[Source texts of formatted documents]
========================

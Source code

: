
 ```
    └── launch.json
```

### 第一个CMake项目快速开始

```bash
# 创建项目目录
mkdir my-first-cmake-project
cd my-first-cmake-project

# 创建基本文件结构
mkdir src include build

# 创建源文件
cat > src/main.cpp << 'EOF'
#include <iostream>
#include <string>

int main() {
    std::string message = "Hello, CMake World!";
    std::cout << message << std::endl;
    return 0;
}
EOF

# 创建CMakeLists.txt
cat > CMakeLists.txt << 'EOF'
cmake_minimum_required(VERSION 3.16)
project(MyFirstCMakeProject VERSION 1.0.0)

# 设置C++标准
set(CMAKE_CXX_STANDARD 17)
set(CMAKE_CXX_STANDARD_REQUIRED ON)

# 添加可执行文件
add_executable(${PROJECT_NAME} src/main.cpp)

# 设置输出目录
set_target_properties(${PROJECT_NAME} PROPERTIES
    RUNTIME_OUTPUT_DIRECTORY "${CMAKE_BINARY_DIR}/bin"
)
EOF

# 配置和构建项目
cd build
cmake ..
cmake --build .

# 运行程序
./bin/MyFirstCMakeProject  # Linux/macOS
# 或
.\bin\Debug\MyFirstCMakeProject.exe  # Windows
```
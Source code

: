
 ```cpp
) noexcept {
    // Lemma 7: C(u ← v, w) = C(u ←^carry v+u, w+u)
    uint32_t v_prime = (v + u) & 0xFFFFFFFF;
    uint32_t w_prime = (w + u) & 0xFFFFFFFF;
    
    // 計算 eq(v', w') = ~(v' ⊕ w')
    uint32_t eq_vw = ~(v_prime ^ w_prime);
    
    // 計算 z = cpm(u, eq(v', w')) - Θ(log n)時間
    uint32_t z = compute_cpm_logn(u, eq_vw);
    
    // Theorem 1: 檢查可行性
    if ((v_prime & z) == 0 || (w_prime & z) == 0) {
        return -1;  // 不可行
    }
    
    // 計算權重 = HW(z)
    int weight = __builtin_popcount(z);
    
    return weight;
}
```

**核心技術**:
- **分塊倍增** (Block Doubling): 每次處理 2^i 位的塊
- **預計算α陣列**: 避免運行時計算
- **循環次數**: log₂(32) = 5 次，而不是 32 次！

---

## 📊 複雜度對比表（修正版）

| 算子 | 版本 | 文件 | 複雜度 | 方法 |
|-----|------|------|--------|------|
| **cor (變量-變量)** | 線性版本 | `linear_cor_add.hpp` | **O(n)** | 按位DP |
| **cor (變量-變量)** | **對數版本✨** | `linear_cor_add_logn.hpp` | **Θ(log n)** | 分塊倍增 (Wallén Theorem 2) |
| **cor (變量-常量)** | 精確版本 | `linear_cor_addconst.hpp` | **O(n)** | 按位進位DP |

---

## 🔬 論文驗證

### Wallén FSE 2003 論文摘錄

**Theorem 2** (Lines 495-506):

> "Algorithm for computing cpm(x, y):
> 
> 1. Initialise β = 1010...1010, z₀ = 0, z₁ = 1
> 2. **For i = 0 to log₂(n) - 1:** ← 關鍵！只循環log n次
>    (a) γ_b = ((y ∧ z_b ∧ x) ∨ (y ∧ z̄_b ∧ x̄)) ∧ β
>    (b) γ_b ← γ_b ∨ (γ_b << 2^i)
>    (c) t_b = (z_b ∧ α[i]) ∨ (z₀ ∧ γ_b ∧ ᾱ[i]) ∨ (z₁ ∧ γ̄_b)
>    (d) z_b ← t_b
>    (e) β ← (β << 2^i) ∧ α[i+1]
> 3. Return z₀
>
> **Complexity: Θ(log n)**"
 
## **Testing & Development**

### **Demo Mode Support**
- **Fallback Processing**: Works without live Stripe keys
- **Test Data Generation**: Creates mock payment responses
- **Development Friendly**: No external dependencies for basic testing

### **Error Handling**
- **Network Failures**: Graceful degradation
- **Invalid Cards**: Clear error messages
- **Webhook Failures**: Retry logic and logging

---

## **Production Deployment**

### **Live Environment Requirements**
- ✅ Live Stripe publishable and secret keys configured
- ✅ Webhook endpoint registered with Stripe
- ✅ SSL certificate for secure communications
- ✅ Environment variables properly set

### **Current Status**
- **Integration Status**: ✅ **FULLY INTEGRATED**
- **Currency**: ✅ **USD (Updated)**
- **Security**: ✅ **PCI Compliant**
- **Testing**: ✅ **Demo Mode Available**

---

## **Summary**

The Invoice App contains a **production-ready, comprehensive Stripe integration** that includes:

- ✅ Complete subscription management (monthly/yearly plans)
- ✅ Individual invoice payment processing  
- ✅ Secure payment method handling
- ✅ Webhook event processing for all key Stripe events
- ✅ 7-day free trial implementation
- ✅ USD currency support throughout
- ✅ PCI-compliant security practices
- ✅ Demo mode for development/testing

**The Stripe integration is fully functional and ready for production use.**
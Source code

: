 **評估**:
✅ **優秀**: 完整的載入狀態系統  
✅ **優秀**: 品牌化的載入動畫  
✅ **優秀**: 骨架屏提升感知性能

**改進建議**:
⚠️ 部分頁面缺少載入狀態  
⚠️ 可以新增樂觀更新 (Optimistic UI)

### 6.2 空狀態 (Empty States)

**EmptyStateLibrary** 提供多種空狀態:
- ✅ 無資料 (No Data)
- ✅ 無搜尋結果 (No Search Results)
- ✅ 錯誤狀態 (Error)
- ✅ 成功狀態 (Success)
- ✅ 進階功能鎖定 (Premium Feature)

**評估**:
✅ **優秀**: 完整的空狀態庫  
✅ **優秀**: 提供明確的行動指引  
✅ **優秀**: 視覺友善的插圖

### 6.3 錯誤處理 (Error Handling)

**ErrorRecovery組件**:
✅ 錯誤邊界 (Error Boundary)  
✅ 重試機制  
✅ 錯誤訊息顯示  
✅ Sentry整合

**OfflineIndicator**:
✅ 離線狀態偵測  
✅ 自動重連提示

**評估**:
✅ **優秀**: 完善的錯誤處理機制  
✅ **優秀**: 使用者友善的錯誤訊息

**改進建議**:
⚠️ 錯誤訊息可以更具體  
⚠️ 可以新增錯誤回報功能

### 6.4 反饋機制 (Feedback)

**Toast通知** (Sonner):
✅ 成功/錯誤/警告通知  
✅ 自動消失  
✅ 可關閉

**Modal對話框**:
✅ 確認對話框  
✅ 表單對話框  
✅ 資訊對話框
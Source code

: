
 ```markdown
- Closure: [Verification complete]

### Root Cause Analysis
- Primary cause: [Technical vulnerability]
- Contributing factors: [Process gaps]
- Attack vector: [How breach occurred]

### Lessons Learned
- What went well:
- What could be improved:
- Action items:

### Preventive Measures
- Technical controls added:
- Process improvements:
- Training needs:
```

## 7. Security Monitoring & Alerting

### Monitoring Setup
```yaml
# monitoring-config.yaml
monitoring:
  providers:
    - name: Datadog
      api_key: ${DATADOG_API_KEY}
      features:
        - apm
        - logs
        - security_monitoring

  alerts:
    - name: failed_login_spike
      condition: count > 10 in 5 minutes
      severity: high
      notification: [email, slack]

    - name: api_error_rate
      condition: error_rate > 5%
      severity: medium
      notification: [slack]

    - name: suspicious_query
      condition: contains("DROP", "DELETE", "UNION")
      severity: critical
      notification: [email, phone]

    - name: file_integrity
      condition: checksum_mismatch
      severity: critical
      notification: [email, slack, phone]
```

========================

For this exercise, repeat exactly the lines of the data above from the one with "- **Webhook Failures**: Retry" down to the one with "- **Security**: ✅ **PCI Compliant**", both end lines included.

RESPONSE BELOW:
- **Webhook Failures**: Retry logic and logging

---

## **Production Deployment**

### **Live Environment Requirements**
- ✅ Live Stripe publishable and secret keys configured
- ✅ Webhook endpoint registered with Stripe
- ✅ SSL certificate for secure communications
- ✅ Environment variables properly set

### **Current Status**
- **Integration Status**: ✅ **FULLY INTEGRATED**
- **Currency**: ✅ **USD (Updated)**
- **Security**: ✅ **PCI Compliant**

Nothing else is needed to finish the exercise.